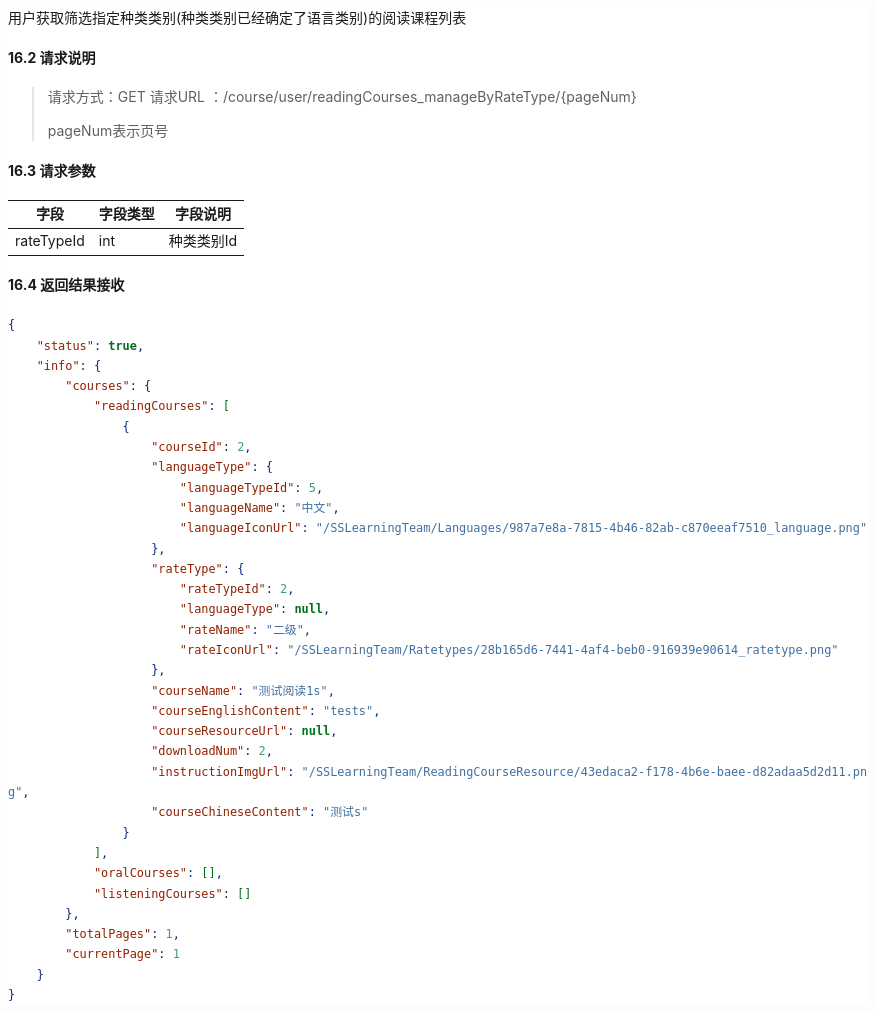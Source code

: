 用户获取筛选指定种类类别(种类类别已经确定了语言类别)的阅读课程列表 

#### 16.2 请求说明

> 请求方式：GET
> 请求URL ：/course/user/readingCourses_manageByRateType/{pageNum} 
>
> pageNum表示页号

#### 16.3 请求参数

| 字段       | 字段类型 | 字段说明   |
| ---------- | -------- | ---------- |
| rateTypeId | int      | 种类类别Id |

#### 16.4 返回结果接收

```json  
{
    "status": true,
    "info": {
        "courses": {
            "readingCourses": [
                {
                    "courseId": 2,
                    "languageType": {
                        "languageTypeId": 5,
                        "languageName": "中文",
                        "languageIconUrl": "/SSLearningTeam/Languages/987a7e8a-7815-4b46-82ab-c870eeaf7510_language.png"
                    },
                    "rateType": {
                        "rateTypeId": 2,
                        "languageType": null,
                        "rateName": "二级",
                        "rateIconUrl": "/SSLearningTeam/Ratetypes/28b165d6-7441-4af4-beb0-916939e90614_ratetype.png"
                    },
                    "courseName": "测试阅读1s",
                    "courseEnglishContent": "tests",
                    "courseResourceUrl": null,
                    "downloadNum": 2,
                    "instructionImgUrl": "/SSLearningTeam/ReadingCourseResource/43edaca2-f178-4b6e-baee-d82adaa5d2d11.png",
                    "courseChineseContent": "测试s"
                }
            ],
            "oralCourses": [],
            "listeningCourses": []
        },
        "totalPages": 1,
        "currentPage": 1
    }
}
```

◇ ◇ ◇ ◇

Exercise prompt - Write out the material above once more, word for word. Images stay out.

Solution to this task -
Source code

: 用户获取筛选指定种类类别(种类类别已经确定了语言类别)的阅读课程列表 

#### 16.2 请求说明

> 请求方式：GET
> 请求URL ：/course/user/readingCourses_manageByRateType/{pageNum} 
>
> pageNum表示页号

#### 16.3 请求参数

| 字段       | 字段类型 | 字段说明   |
| ---------- | -------- | ---------- |
| rateTypeId | int      | 种类类别Id |

#### 16.4 返回结果接收

```json  
{
    "status": true,
    "info": {
        "courses": {
            "readingCourses": [
                {
                    "courseId": 2,
                    "languageType": {
                        "languageTypeId": 5,
                        "languageName": "中文",
                        "languageIconUrl": "/SSLearningTeam/Languages/987a7e8a-7815-4b46-82ab-c870eeaf7510_language.png"
                    },
                    "rateType": {
                        "rateTypeId": 2,
                        "languageType": null,
                        "rateName": "二级",
                        "rateIconUrl": "/SSLearningTeam/Ratetypes/28b165d6-7441-4af4-beb0-916939e90614_ratetype.png"
                    },
                    "courseName": "测试阅读1s",
                    "courseEnglishContent": "tests",
                    "courseResourceUrl": null,
                    "downloadNum": 2,
                    "instructionImgUrl": "/SSLearningTeam/ReadingCourseResource/43edaca2-f178-4b6e-baee-d82adaa5d2d11.png",
                    "courseChineseContent": "测试s"
                }
            ],
            "oralCourses": [],
            "listeningCourses": []
        },
        "totalPages": 1,
        "currentPage": 1
    }
}
```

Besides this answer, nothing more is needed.